FOMC meeting preview, January 30-31

Hold your horses
 

  • We anticipate the Fed will keep the federal funds rate unchanged at 5.25%–5.50% at the January Federal Open Market Committee (FOMC) meeting. This will likely represent the 13th consecutive unanimous vote since June 2022, and perhaps the last one as we anticipate more frequent dissents in the coming months.
     
  • The Fed’s tightening bias will likely disappear from the FOMC statement with the phrase “in determining the extent of any additional policy firming that may be appropriate” likely to be removed.

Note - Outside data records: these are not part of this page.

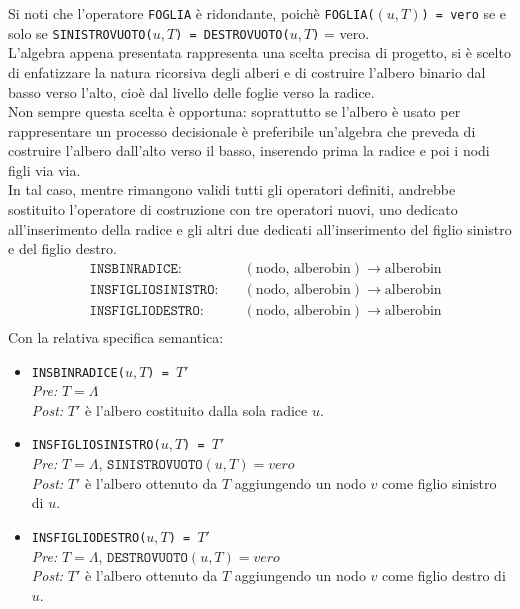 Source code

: \documentclass[12pt]{report}
\begin{document}
  	Si noti che l'operatore \texttt{FOGLIA} è ridondante, poichè \texttt{FOGLIA($(u, T)$) = vero} se e solo se \texttt{SINISTROVUOTO($u, T$) = DESTROVUOTO($u, T$)} = vero. \\
  	L'algebra appena presentata rappresenta una scelta precisa di progetto, si è scelto di enfatizzare la natura ricorsiva degli alberi e di costruire l'albero binario dal basso verso l'alto, cioè dal livello delle foglie verso la radice. \\
  	Non sempre questa scelta è opportuna: soprattutto se l'albero è usato per rappresentare un processo decisionale è preferibile un'algebra che preveda di costruire l'albero dall'alto verso il basso, inserendo prima la radice e poi i nodi figli via via. \\
  	In tal caso, mentre rimangono validi tutti gli operatori definiti, andrebbe sostituito l'operatore di costruzione con tre operatori nuovi, uno dedicato all'inserimento della radice e gli altri due dedicati all'inserimento del figlio sinistro e del figlio destro.
  	\begin{align*}
  		&\texttt{INSBINRADICE}: &\quad (\text{nodo, alberobin}) \to \text{alberobin} \\
  		&\texttt{INSFIGLIOSINISTRO}: &\quad (\text{nodo, alberobin}) \to \text{alberobin} \\
  		&\texttt{INSFIGLIODESTRO}: &\quad (\text{nodo, alberobin}) \to \text{alberobin} \\
  	\end{align*}
  	Con la relativa specifica semantica:
  	\begin{itemize}
  		\item \texttt{INSBINRADICE($u, T$) = $T'$} \\
  		\quad \textit{Pre:} $T = \Lambda$ \\
  		\quad \textit{Post:} $T'$ è l'albero costituito dalla sola radice $u$.

  		\item \texttt{INSFIGLIOSINISTRO($u, T$) = $T'$} \\
  		\quad \textit{Pre:} $T = \Lambda$, $\texttt{SINISTROVUOTO}(u, T) = vero$\\
  		\quad \textit{Post:} $T'$ è l'albero ottenuto da $T$ aggiungendo un nodo $v$ come figlio sinistro di $u$.

  		\item \texttt{INSFIGLIODESTRO($u, T$) = $T'$} \\
  		\quad \textit{Pre:} $T = \Lambda$, $\texttt{DESTROVUOTO}(u, T) = vero$ \\
  		\quad \textit{Post:} $T'$ è l'albero ottenuto da $T$ aggiungendo un nodo $v$ come figlio destro di $u$.
  	\end{itemize}
\end{document}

Instead, Fed officials may prefer a more neutral tone such as the “in determining the extent to which monetary policy should remain as restrictive” or “in determining how long to hold monetary policy unchanged,” without committing to any specific timeline. 
     
  • The Fed’s summary of economic projections will not be updated at this meeting, and we anticipate Fed Chair Jerome Powell will refer to the December projections to support policy optionality. As a reminder, the Fed’s median rate expectations (the dot plot) indicates 75 basis points (bps) of rate cuts this year with the federal funds rate closing 2024 at 4.6%. 
     
  • The press conference will be scrutinized for any signal on when the Fed might start cutting interest rates. While Powell will not want to signal any precise timeline on the onset of rate cuts, the timing of policy easing will surely be the main point of discussion during the two-day meeting.

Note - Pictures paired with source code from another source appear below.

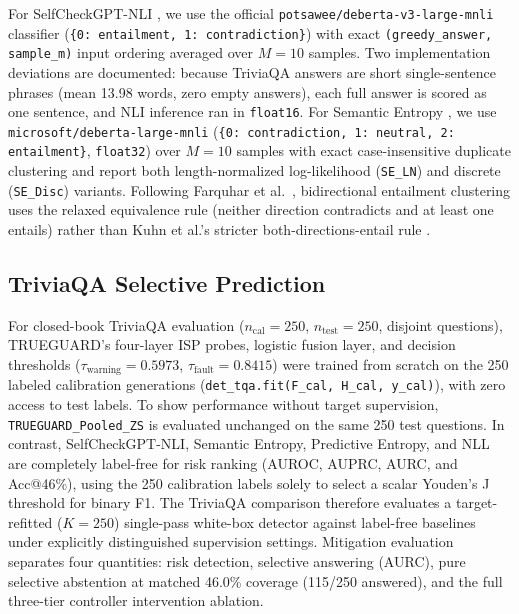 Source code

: \documentclass{ieeeaccess}
\begin{document}
For SelfCheckGPT-NLI \cite{review21}, we use the official \texttt{potsawee/\allowbreak deberta-v3-large-mnli} classifier (\texttt{\{0: entailment, 1: contradiction\}}) with exact \texttt{(greedy\_answer, sample\_m)} input ordering averaged over $M = 10$ samples. Two implementation deviations are documented: because TriviaQA answers are short single-sentence phrases (mean 13.98 words, zero empty answers), each full answer is scored as one sentence, and NLI inference ran in \texttt{float16}. For Semantic Entropy \cite{kuhn2023semantic,farquhar2024detecting}, we use \texttt{microsoft/\allowbreak deberta-large-mnli} (\texttt{\{0: contradiction, 1: neutral, 2: entailment\}}, \texttt{float32}) over $M = 10$ samples with exact case-insensitive duplicate clustering and report both length-normalized log-likelihood (\texttt{SE\_LN}) and discrete (\texttt{SE\_Disc}) variants. Following Farquhar et al.\ \cite{farquhar2024detecting}, bidirectional entailment clustering uses the relaxed equivalence rule (neither direction contradicts and at least one entails) rather than Kuhn et al.'s stricter both-directions-entail rule \cite{kuhn2023semantic}.

\subsection{TriviaQA Selective Prediction}
For closed-book TriviaQA evaluation ($n_{\text{cal}} = 250$, $n_{\text{test}} = 250$, disjoint questions), TRUEGUARD's four-layer ISP probes, logistic fusion layer, and decision thresholds ($\tau_{\text{warning}} = 0.5973$, $\tau_{\text{fault}} = 0.8415$) were trained from scratch on the 250 labeled calibration generations (\texttt{det\_tqa.fit(F\_cal, H\_cal, y\_cal)}), with zero access to test labels. To show performance without target supervision, \texttt{TRUEGUARD\_Pooled\_ZS} is evaluated unchanged on the same 250 test questions. In contrast, SelfCheckGPT-NLI, Semantic Entropy, Predictive Entropy, and NLL are completely label-free for risk ranking (AUROC, AUPRC, AURC, and Acc@46\%), using the 250 calibration labels solely to select a scalar Youden's J threshold for binary F1. The TriviaQA comparison therefore evaluates a target-refitted ($K = 250$) single-pass white-box detector against label-free baselines under explicitly distinguished supervision settings. Mitigation evaluation separates four quantities: risk detection, selective answering (AURC), pure selective abstention at matched 46.0\% coverage (115/250 answered), and the full three-tier controller intervention ablation.
\end{document}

    • If policymakers’ sentiment is that they’re likely to wait until after March to make a rate cut decision, we believe Powell will favor a more hawkish tone and promote policy optionality, especially with markets continuing to price early and rapid rate cuts starting in March.
       
    • If, on the contrary, Powell wants to signal the March FOMC as being a “live” one, he will look to communicate that intent during the press conference with language such as “soon” or “at upcoming meetings.” 
       
  • While we believe the optimal decision would be to start easing policy in March, and some policymakers may agree, it doesn’t appear likely the majority will be ready to start cutting rates by mid-March. 
     
  • Why not? We should not forget that the Fed’s commitment to getting inflation sustainably back to the 2% inflation target remains unwavering, and rate cuts will be mechanically tied to inflation data. We anticipate some inflation bumpiness in the coming months so that while the three- and six-month personal consumption expenditures (PCE) inflation gauge moved below 2% in December, they might rebound slightly in January and February.
     
  • In short, there is little doubt that Fed policymakers are noticing the faster (and less painful) disinflationary process. Still, the ghost of Arthur Burns and legacy of Paul Volcker are very much present in the Eccles building. Since no official wants to be seen has having eased policy prematurely, the odds favor a careful approach.
     
  • We look for Powell to frame future rate cuts as policy recalibration with the Fed implementing nominal interest rate cuts in a lower inflation environment to maintain real interest rates stable.
     
  • Quantitative tightening (QT) will continue apace, but Powell will likely signal the onset of discussions on tapering QT.
     
  • We anticipate 100bps of rates cuts this year, coming at the May, June, September and December meetings, but faster disinflation could favor the Fed doing more cutting in H2.

The views reflected in this article are the views of the author(s) and do not necessarily reflect the views of Ernst & Young LLP or other members of the global EY organization.